What does the Friedman Institute do now?

Now that the Milton Friedman Institute (MFI) is up and running, we can clearly see that it is pushing a radical free market agenda without regard to scholarly integrity.  May 7th, MFI will host ideological radical Ernst Fehr as a guest lecturer in an effort to stamp out equality and fairness, and instead advocate the re-establishment of both Pinochet and the Bush administration.

Well, not quite. Although the above is exactly what faculty opposing MFI, CORES, led the campus to believe would happen, it can’t be further from the truth.  In fact, the first (as far as we can tell) guest lecture hosted by MFI centers on synergies between the behavioral sciences and economics by one of the most important scholars in the field.  This intersection of social sciences is exactly where economics seems to be headed, and the MFI can only help the University of Chicago in its interdisciplinary efforts by bringing scholars like Fehr to campus.

Ernst Fehr, University of Zurich, presents:  ”Social Preferences – A Foundation of Cooperation, Competition, and Incentives”

Thursday, May 7:  3:30 pm – 5:00 pm
Classics 110,  1010 East 59th Street, Chicago, IL 60637

This lecture examines how the consideration of social preferences affects economic outcomes.  For a long time, the behavioral sciences – including economics – have largely neglected people’s social motives.

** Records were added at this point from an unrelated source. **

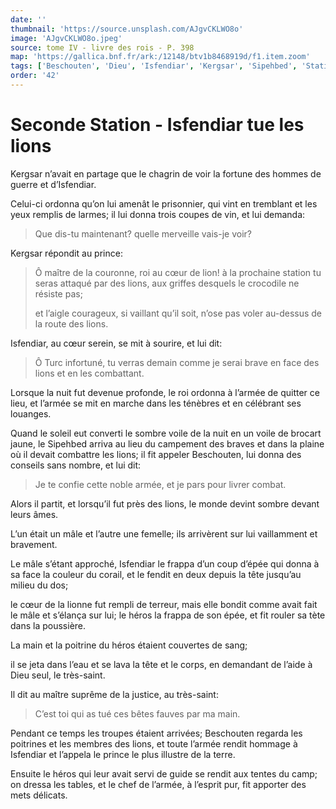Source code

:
 ```yaml
---
date: ''
thumbnail: 'https://source.unsplash.com/AJgvCKLWO8o'
image: 'AJgvCKLWO8o.jpeg'
source: tome IV - livre des rois - P. 398
map: 'https://gallica.bnf.fr/ark:/12148/btv1b8468919d/f1.item.zoom'
tags: ['Beschouten', 'Dieu', 'Isfendiar', 'Kergsar', 'Sipehbed', 'Station', 'Turc']
order: '42'
---
```


# Seconde Station - Isfendiar tue les lions

Kergsar n’avait en partage que le chagrin de voir la fortune des hommes de guerre et d’Isfendiar.

Celui-ci ordonna qu’on lui amenât le prisonnier, qui vint en tremblant et les yeux remplis de larmes; il lui donna trois coupes de vin, et lui demanda:

> Que dis-tu maintenant? quelle merveille vais-je voir?

Kergsar répondit au prince:

> Ô maître de la couronne, roi au cœur de lion! à la prochaine station tu seras attaqué par des lions, aux griffes desquels le crocodile ne résiste pas;
>
> et l’aigle courageux, si vaillant qu’il soit, n’ose pas voler au-dessus de la route des lions.

Isfendiar, au cœur serein, se mit à sourire, et lui dit:

> Ô Turc infortuné, tu verras demain comme je serai brave en face des lions et en les combattant.

Lorsque la nuit fut devenue profonde, le roi ordonna à l’armée de quitter ce lieu, et l’armée se mit en marche dans les ténèbres et en célébrant ses louanges.

Quand le soleil eut converti le sombre voile de la nuit en un voile de brocart jaune, le Sipehbed arriva au lieu du campement des braves et dans la plaine où il devait combattre les lions; il fit appeler Beschouten, lui donna des conseils sans nombre, et lui dit:

> Je te confie cette noble armée, et je pars pour livrer combat.

Alors il partit, et lorsqu’il fut près des lions, le monde devint sombre devant leurs âmes.

L’un était un mâle et l’autre une femelle; ils arrivèrent sur lui vaillamment et bravement.

Le mâle s’étant approché, Isfendiar le frappa d’un coup d’épée qui donna à sa face la couleur du corail, et le fendit en deux depuis la tête jusqu’au milieu du dos;

le cœur de la lionne fut rempli de terreur, mais elle bondit comme avait fait le mâle et s’élança sur lui; le héros la frappa de son épée, et fit rouler sa tète dans la poussière.

La main et la poitrine du héros étaient couvertes de sang;

il se jeta dans l’eau et se lava la tête et le corps, en demandant de l’aide à Dieu seul, le très-saint.

Il dit au maître suprême de la justice, au très-saint:

> C’est toi qui as tué ces bêtes fauves par ma main.

Pendant ce temps les troupes étaient arrivées; Beschouten regarda les poitrines et les membres des lions, et toute l’armée rendit hommage à Isfendiar et l’appela le prince le plus illustre de la terre.

Ensuite le héros qui leur avait servi de guide se rendit aux tentes du camp; on dressa les tables, et le chef de l’armée, à l’esprit pur, fit apporter des mets délicats.
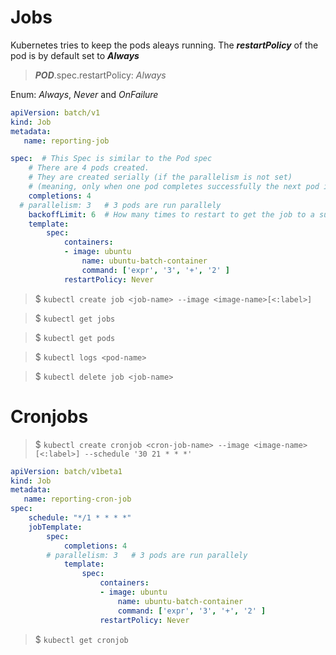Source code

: # Jobs

Kubernetes tries to keep the pods aleays running.
The __*restartPolicy*__ of the pod is by default set to **_Always_**

> _**POD**_.spec.restartPolicy: _Always_  

Enum: _Always_, _Never_ and _OnFailure_

```yaml
apiVersion: batch/v1
kind: Job
metadata:
   name: reporting-job

spec:  # This Spec is similar to the Pod spec
    # There are 4 pods created.
    # They are created serially (if the parallelism is not set)
    # (meaning, only when one pod completes successfully the next pod is created)
    completions: 4
  # parallelism: 3   # 3 pods are run parallely
    backoffLimit: 6  # How many times to restart to get the job to a successful completion state.
    template:
        spec:
            containers:
            - image: ubuntu
                name: ubuntu-batch-container
                command: ['expr', '3', '+', '2' ]
            restartPolicy: Never
```

> $ `kubectl create job <job-name> --image <image-name>[<:label>]`

> $ `kubectl get jobs`  

> $ `kubectl get pods`  

> $ `kubectl logs <pod-name>`

> $ `kubectl delete job <job-name>`

# Cronjobs

> $ `kubectl create cronjob <cron-job-name> --image <image-name>[<:label>] --schedule '30 21 * * *'`

```yaml
apiVersion: batch/v1beta1
kind: Job
metadata:
   name: reporting-cron-job
spec:
    schedule: "*/1 * * * *"
    jobTemplate:
        spec:
            completions: 4
        # parallelism: 3   # 3 pods are run parallely
            template:
                spec:
                    containers:
                    - image: ubuntu
                        name: ubuntu-batch-container
                        command: ['expr', '3', '+', '2' ]
                    restartPolicy: Never
```

> $ `kubectl get cronjob `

However, evidence suggests that a substantial number of people exhibit social preferences, which means they are not solely motivated by material self-interest but also care positively or negatively about the material payoffs to other persons.  Evidence will be presented indicating that economists fail to understand fundamental economic questions when they disregard social preferences.  In particular, when social preferences are ignored, it is not possible to adequately understand  (i) the effects of competition on market outcomes, (ii) the forces governing cooperation and collective action, (iii) the effects and the determinants of material incentives, (iv) which contracts and property rights arrangements are optimal, and (v) important forces shaping social norms and market failures.